Entries provided START
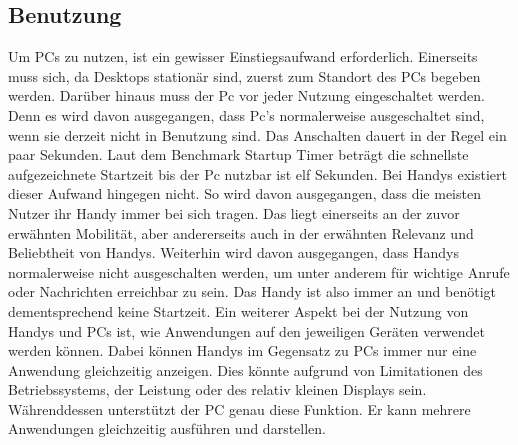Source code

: \subsection{Benutzung}
	Um PCs zu nutzen, ist ein gewisser Einstiegsaufwand erforderlich. %
		Einerseits muss sich, da Desktops stationär sind, zuerst zum Standort des PCs begeben werden. %
		Darüber hinaus muss der Pc vor jeder Nutzung eingeschaltet werden. Denn es wird davon ausgegangen, dass Pc's normalerweise ausgeschaltet sind, wenn sie derzeit nicht in Benutzung sind. Das Anschalten dauert in der Regel ein paar Sekunden. Laut dem Benchmark \glqq Startup Timer\grqq{} beträgt die schnellste aufgezeichnete Startzeit bis der Pc nutzbar ist elf Sekunden\cite{pcVsphone_boottime}.\newline%
	Bei Handys existiert dieser Aufwand hingegen nicht. %
		So wird davon ausgegangen, dass die meisten Nutzer ihr Handy immer bei sich tragen. Das liegt einerseits an der zuvor erwähnten Mobilität, aber andererseits auch in der  erwähnten Relevanz und Beliebtheit von Handys. %
		Weiterhin wird davon ausgegangen, dass Handys normalerweise nicht ausgeschalten werden, um unter anderem für wichtige Anrufe oder Nachrichten erreichbar zu sein. Das Handy ist also immer an und benötigt dementsprechend keine Startzeit.\newline%
Ein weiterer Aspekt bei der Nutzung von Handys und PCs ist, wie Anwendungen auf den jeweiligen Geräten verwendet werden können. %
	Dabei können Handys im Gegensatz zu PCs immer nur eine Anwendung gleichzeitig anzeigen. Dies könnte aufgrund von Limitationen des Betriebssystems, der Leistung oder des relativ kleinen Displays sein.\newline%
	Währenddessen unterstützt der PC genau diese Funktion. Er kann mehrere Anwendungen gleichzeitig ausführen und darstellen.%
	
	
%
%
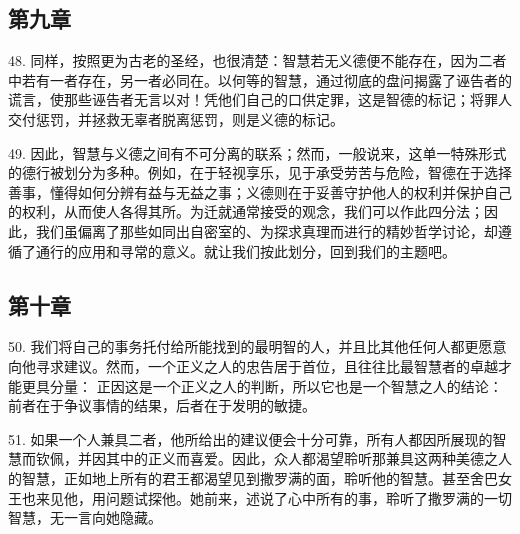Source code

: 
\subsection{第九章}

\par

48. 同样，按照更为古老的圣经，也很清楚：智慧若无义德便不能存在，因为二者中若有一者存在，另一者必同在。以何等的智慧，通过彻底的盘问揭露了诬告者的谎言，使那些诬告者无言以对！凭他们自己的口供定罪，这是智德的标记；将罪人交付惩罚，并拯救无辜者脱离惩罚，则是义德的标记。\par

49. 因此，智慧与义德之间有不可分离的联系；然而，一般说来，这单一特殊形式的德行被划分为多种。例如，在于轻视享乐，见于承受劳苦与危险，智德在于选择善事，懂得如何分辨有益与无益之事；义德则在于妥善守护他人的权利并保护自己的权利，从而使人各得其所。为迁就通常接受的观念，我们可以作此四分法；因此，我们虽偏离了那些如同出自密室的、为探求真理而进行的精妙哲学讨论，却遵循了通行的应用和寻常的意义。就让我们按此划分，回到我们的主题吧。\par


\subsection{第十章}

\par

50. 我们将自己的事务托付给所能找到的最明智的人，并且比其他任何人都更愿意向他寻求建议。然而，一个正义之人的忠告居于首位，且往往比最智慧者的卓越才能更具分量： 正因这是一个正义之人的判断，所以它也是一个智慧之人的结论：前者在于争议事情的结果，后者在于发明的敏捷。\par

51. 如果一个人兼具二者，他所给出的建议便会十分可靠，所有人都因所展现的智慧而钦佩，并因其中的正义而喜爱。因此，众人都渴望聆听那兼具这两种美德之人的智慧，正如地上所有的君王都渴望见到撒罗满的面，聆听他的智慧。甚至舍巴女王也来见他，用问题试探他。她前来，述说了心中所有的事，聆听了撒罗满的一切智慧，无一言向她隐藏。\par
Entries provided END
**Exercise:** The copy must reproduce every entry exactly while excluding all pictures.

**Finished exercise:**
Source code

: \subsection{Benutzung}
	Um PCs zu nutzen, ist ein gewisser Einstiegsaufwand erforderlich. %
		Einerseits muss sich, da Desktops stationär sind, zuerst zum Standort des PCs begeben werden. %
		Darüber hinaus muss der Pc vor jeder Nutzung eingeschaltet werden. Denn es wird davon ausgegangen, dass Pc's normalerweise ausgeschaltet sind, wenn sie derzeit nicht in Benutzung sind. Das Anschalten dauert in der Regel ein paar Sekunden. Laut dem Benchmark \glqq Startup Timer\grqq{} beträgt die schnellste aufgezeichnete Startzeit bis der Pc nutzbar ist elf Sekunden\cite{pcVsphone_boottime}.\newline%
	Bei Handys existiert dieser Aufwand hingegen nicht. %
		So wird davon ausgegangen, dass die meisten Nutzer ihr Handy immer bei sich tragen. Das liegt einerseits an der zuvor erwähnten Mobilität, aber andererseits auch in der  erwähnten Relevanz und Beliebtheit von Handys. %
		Weiterhin wird davon ausgegangen, dass Handys normalerweise nicht ausgeschalten werden, um unter anderem für wichtige Anrufe oder Nachrichten erreichbar zu sein. Das Handy ist also immer an und benötigt dementsprechend keine Startzeit.\newline%
Ein weiterer Aspekt bei der Nutzung von Handys und PCs ist, wie Anwendungen auf den jeweiligen Geräten verwendet werden können. %
	Dabei können Handys im Gegensatz zu PCs immer nur eine Anwendung gleichzeitig anzeigen. Dies könnte aufgrund von Limitationen des Betriebssystems, der Leistung oder des relativ kleinen Displays sein.\newline%
	Währenddessen unterstützt der PC genau diese Funktion. Er kann mehrere Anwendungen gleichzeitig ausführen und darstellen.%
	
	
%
%
Source code

: 
\subsection{第九章}

\par

48. 同样，按照更为古老的圣经，也很清楚：智慧若无义德便不能存在，因为二者中若有一者存在，另一者必同在。以何等的智慧，通过彻底的盘问揭露了诬告者的谎言，使那些诬告者无言以对！凭他们自己的口供定罪，这是智德的标记；将罪人交付惩罚，并拯救无辜者脱离惩罚，则是义德的标记。\par

49. 因此，智慧与义德之间有不可分离的联系；然而，一般说来，这单一特殊形式的德行被划分为多种。例如，在于轻视享乐，见于承受劳苦与危险，智德在于选择善事，懂得如何分辨有益与无益之事；义德则在于妥善守护他人的权利并保护自己的权利，从而使人各得其所。为迁就通常接受的观念，我们可以作此四分法；因此，我们虽偏离了那些如同出自密室的、为探求真理而进行的精妙哲学讨论，却遵循了通行的应用和寻常的意义。就让我们按此划分，回到我们的主题吧。\par


\subsection{第十章}

\par

50. 我们将自己的事务托付给所能找到的最明智的人，并且比其他任何人都更愿意向他寻求建议。然而，一个正义之人的忠告居于首位，且往往比最智慧者的卓越才能更具分量： 正因这是一个正义之人的判断，所以它也是一个智慧之人的结论：前者在于争议事情的结果，后者在于发明的敏捷。\par

51. 如果一个人兼具二者，他所给出的建议便会十分可靠，所有人都因所展现的智慧而钦佩，并因其中的正义而喜爱。因此，众人都渴望聆听那兼具这两种美德之人的智慧，正如地上所有的君王都渴望见到撒罗满的面，聆听他的智慧。甚至舍巴女王也来见他，用问题试探他。她前来，述说了心中所有的事，聆听了撒罗满的一切智慧，无一言向她隐藏。\par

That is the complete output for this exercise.